Tips to help you get the used car you want at the price you want to pay. Ideas on negotiating, sellers and finding the right car.

A new car can depreciate thousands the moment you drive it off a dealer's lot. Purchasing a used car can be a great way to save money with a vehicle purchase while still getting the vehicle that you've been hoping for. In order to ensure you get the best deal possible for your "new" used car try these simple steps:

Search several dealers: Don't just go to one dealer to look for your car, try several in your area. If you are looking for a Jeep for example check at a few Jeep dealers in your town or neighboring towns, as well as Carmax or a similar used car only dealer. You may want to take a look through your phone book and call around to dealers first to see if they have the kind of car you are searching for. The more places you look the better idea you will have of what a fair price for the vehicle is.

Know the blue book value of the car: Know what the car is worth, and what the car will likely be worth in the future. You don't want to spend $10,000 on a car that's only worth $7500. Knowing the blue book value can be a great bargaining tool, and can help you make sure you aren't overpaying for a vehicle.



Stay strong: When you visit a dealer they are going to want you to make a purchase before you leave the lot that same day. Unless you are sure that you are getting the best deal possible, don't fall into this trap. When you start to leave a lot a dealer is also often willing to give you a much better deal. The dealer wants to sell you the car, if you're leaving they see that as a lost sale, they will do whatever they can to make you stay and make you buy.

Don't be fooled by used car salesmen: I once went looking at used cars and the salesman said in an excited tone "Look at this AM/FM radio that's AMAZING" In an age where CD players are almost a standard in vehicles, an AM/FM radio is not an amazing feature. Radios have being put in cars for decades. A dealer is going to try and make you think this used car is the best thing on the planet. Just because they're excited about it doesn't mean you have to be.

Get a carfax vehicle report: Before purchasing a used vehicle make sure you get a carfax vehicle report. Often a dealer will be willing to purchase this report for you. A car fax report lets you know what accidents (if any) the car has been in, as well as supplies additional information on the cars history. Occasionally dealers will rebuild a car that has been totaled and make it seem great on the lot, but the car will have numerous problems shortly after your purchase. Other dealers (or personal sellers) may roll back the odometer to make it seem like the car has fewer miles. This practice is illegal. A carfax report will help you find out those things before you buy.

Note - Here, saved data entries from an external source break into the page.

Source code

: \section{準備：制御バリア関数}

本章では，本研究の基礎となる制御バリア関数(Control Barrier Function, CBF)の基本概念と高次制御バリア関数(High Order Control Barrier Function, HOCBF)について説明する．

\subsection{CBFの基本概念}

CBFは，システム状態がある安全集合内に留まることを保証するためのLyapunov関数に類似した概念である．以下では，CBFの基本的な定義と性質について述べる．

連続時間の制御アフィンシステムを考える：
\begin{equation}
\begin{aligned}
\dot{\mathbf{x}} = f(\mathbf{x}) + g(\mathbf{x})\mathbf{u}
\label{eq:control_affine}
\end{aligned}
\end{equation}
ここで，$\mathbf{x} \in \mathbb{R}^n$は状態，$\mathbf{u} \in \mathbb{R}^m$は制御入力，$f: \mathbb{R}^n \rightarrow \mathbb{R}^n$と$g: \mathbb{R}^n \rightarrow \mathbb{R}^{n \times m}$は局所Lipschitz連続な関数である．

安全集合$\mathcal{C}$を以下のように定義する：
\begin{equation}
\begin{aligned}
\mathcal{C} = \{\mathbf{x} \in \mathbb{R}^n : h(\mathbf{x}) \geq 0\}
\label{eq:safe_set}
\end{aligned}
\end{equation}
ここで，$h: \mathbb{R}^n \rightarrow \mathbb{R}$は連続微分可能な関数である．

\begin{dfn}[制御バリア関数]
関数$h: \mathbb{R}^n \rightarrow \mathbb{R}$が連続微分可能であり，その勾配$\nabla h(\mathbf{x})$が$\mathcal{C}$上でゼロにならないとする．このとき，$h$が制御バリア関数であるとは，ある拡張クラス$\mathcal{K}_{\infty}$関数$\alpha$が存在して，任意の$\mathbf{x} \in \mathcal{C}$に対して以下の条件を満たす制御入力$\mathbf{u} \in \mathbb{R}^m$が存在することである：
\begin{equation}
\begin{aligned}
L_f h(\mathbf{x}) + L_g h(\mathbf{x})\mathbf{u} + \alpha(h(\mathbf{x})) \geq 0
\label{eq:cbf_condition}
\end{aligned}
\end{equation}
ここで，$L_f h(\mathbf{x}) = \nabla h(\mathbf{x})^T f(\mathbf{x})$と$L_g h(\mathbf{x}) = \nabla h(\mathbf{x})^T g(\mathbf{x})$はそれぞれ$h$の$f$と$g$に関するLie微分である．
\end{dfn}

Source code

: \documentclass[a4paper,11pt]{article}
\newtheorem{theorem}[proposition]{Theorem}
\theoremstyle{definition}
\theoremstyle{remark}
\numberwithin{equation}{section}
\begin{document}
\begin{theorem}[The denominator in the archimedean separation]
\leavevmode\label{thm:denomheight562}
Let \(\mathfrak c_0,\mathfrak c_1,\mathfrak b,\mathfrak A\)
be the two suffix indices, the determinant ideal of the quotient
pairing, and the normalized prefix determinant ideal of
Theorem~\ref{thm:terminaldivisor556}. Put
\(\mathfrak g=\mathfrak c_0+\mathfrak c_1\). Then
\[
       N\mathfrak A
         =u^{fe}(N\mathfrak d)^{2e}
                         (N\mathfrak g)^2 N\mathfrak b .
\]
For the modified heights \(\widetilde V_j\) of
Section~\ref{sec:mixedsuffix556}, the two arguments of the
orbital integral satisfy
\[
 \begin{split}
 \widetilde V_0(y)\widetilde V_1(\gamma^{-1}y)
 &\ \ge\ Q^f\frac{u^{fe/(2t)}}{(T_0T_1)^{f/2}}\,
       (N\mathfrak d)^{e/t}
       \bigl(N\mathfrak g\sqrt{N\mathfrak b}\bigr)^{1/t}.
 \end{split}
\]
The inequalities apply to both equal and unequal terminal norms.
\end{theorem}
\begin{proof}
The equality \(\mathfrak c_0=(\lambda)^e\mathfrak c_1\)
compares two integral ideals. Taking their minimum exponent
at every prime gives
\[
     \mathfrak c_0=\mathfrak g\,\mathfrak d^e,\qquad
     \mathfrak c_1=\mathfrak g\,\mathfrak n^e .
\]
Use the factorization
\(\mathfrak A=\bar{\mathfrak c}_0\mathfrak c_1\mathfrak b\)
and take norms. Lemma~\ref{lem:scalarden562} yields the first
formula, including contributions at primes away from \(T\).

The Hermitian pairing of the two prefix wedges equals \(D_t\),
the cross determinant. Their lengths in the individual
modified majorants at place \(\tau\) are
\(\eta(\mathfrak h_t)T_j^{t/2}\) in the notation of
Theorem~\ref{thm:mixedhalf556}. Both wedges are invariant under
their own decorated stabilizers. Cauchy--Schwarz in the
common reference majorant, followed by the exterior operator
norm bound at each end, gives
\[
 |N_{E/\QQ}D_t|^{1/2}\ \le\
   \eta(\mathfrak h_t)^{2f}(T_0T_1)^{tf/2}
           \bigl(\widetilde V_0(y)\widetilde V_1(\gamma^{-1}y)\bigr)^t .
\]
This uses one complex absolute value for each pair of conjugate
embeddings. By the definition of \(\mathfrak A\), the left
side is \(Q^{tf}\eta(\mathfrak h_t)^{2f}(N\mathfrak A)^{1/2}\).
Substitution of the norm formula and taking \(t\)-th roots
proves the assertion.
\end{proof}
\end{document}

Make sure you know all about the vehicles history before making a purchase.

Look in your local paper: Individuals sell their cars all the time in the paper. By purchasing a car out of the paper you get to cut out the middle man (the dealer), and potentially can save hundreds if not thousands of dollars. If you plan of purchasing a vehicle from an individual make sure you get the car checked out by a mechanic beforehand to ensure the car doesn't have any major faults. Know why the individual is looking to get rid of the vehicle, and what kind of service it has needed through the years. Ask if they have kept records of oil changes and general service. Seeing these records can ensure that the vehicle has been adequately cared for while it has been with this owner.

Negotiate: The first price someone quotes you for a vehicle is more than likely not the lowest they are willing to let the car sell for. Talk the dealer down, mention the year of the car, how long the car has been at the lot, any dents, dings or scratches. Negotiations are a time to get nit picky amount the vehicle. You may not care at all that there's a scratch on the hood, but if you actually wanted to get the scratch fixed it may cost you several hundred dollars. Ask for the cost of potential repairs to be taken off the price of the car. Look for stains in the interior of the vehicle, anything that makes this car seem a little less than perfect, and then ask for a discount. The same is true for purchasing from individual's, an asking price is just that, an asking price. The dealer, or an individual for that matter is looking to get rid of this vehicle, they might be willing to accept the offer you make.

When purchasing a used car it is important to simply be an informed buyer. Know what the car is worth, and then negotiate with the dealer to get the car at the price you want to pay.